Casting a ballot is just the beginning.
This may come as a surprise to some folks, but in most states there’s two elections, every year, rain or shine. Surprised? Well, this might be an even bigger “oh sh*t” moment for you: in between the elections there’s plenty of things to do in the community that’ll position you as a civic engagement champion. Here’s five of them off the top of my head:
Organize Voter Registration Drives:
Don’t assume that your next door neighbor, best friend or pastor is registered to vote. Be that guy or gal who’s always beating the drum about politics, voter registration and civic engagement. I’m cool with being that guy, in fact I’m the PA State Coordinator for Black Youth Vote and just last month I organized co-organized Drum Duel, a drum competition in Philadelphia’s City Hall where the winner was decided by ballot – we also registered plenty of people to vote. Voter registration doesn’t have to be an all-day, less than exciting task, it can be quite fun if you have the right team.
Build Public-Private Partnerships:
Having the right team to execute any type of civic engagement activity may require associates in government who can tap into resources and networks that you can’t. Building public-private partnerships – between either businesses and government offices or communities and government officials – are smart ways to get things done that increase both the quality of life for residents and the marketability of the City.

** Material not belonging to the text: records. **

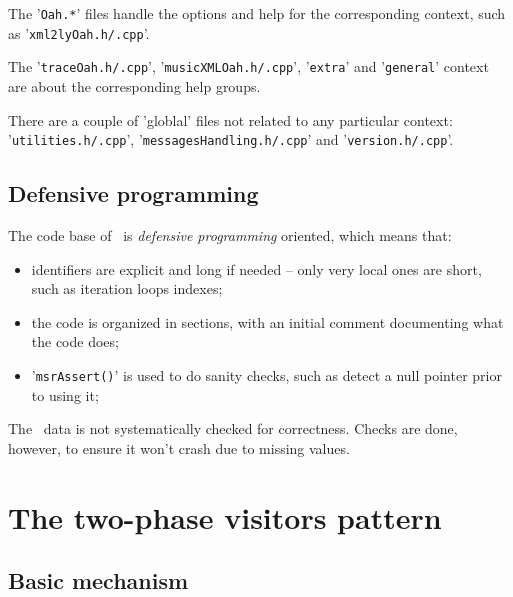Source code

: \documentclass[12pt,a4paper]{article}
\begin{document}
The '{\tt *Oah.*}' files handle the options and help for the corresponding context, such as '{\tt xml2lyOah.h/.cpp}'.

The '{\tt traceOah.h/.cpp}', '{\tt musicXMLOah.h/.cpp}', '{\tt extra}' and '{\tt general}' context are about the corresponding help groups.

There are a couple of 'globlal' files not related to any particular context: '{\tt utilities.h/.cpp}', '{\tt messagesHandling.h/.cpp}' and '{\tt version.h/.cpp}'.


\subsection{Defensive programming}

The code base of \xmlToLy\ is {\it defensive programming} oriented, which means that:
\begin{itemize}
\item identifiers are explicit and long if needed -- only very local ones are short, such as iteration loops indexes;

\item the code is organized in sections, with an initial comment documenting what the code does;

\item '{\tt msrAssert()}' is used to do sanity checks, such as detect a null pointer prior to using it;
\end{itemize}

The \mxml\ data is not systematically checked for correctness. Checks are done, however, to ensure it won't crash due to missing values.


\section{The two-phase visitors pattern}

\subsection{Basic mechanism}
\end{document}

Organize a Town Watch or Police Civilian Oversight Initiative:
I don’t know of any town or city that doesn’t have a problem with either crime or police misconduct. And seeing as how government can’t – and shouldn’t – solve all of the problems, aggregating bold, passionate and fearless individuals into a network of focused eyeballs can go a long way in improving community-police relations and creating safer places to live, work and play.
Publish a Blog about the People, Places, Things and Issues Happening in your Neighborhood:
My work with Techbook Online – the largest and most active publisher in Comcast’s Project Open Voice, a national initiative to strengthen local content – has illuminated the role that storytelling plays in connecting citizens and communities to one another. When citizens are armed with information about the issue impacting cities and towns and have connections to residents who share their values, they can do more than participate in the political process, they can change it for the better.
Become a Mentor:
Ensuring the next generation is equipped with the skills, perspectives, networks and assets to survive and thrive as our doctors, social innovators, businessmen, lawyers, politicians, labor workers, activists and newsmakers will require more than a degree, it’ll take an intentional knowledge transfer and formal and informal mentoring sessions from individuals with a reputable track records, sufficient experience and social and political clout. If you’re that person, take a young person in the community under your wing and teach them everything you know, because the most successful people are those who have successors.
In closing, voting on Election Day is a big deal and I encourage everyone to head to the polls and make your voice heard. I also will urge you to consider becoming a civic engagement champion, because is the real, most memorable work takes place after Election Day.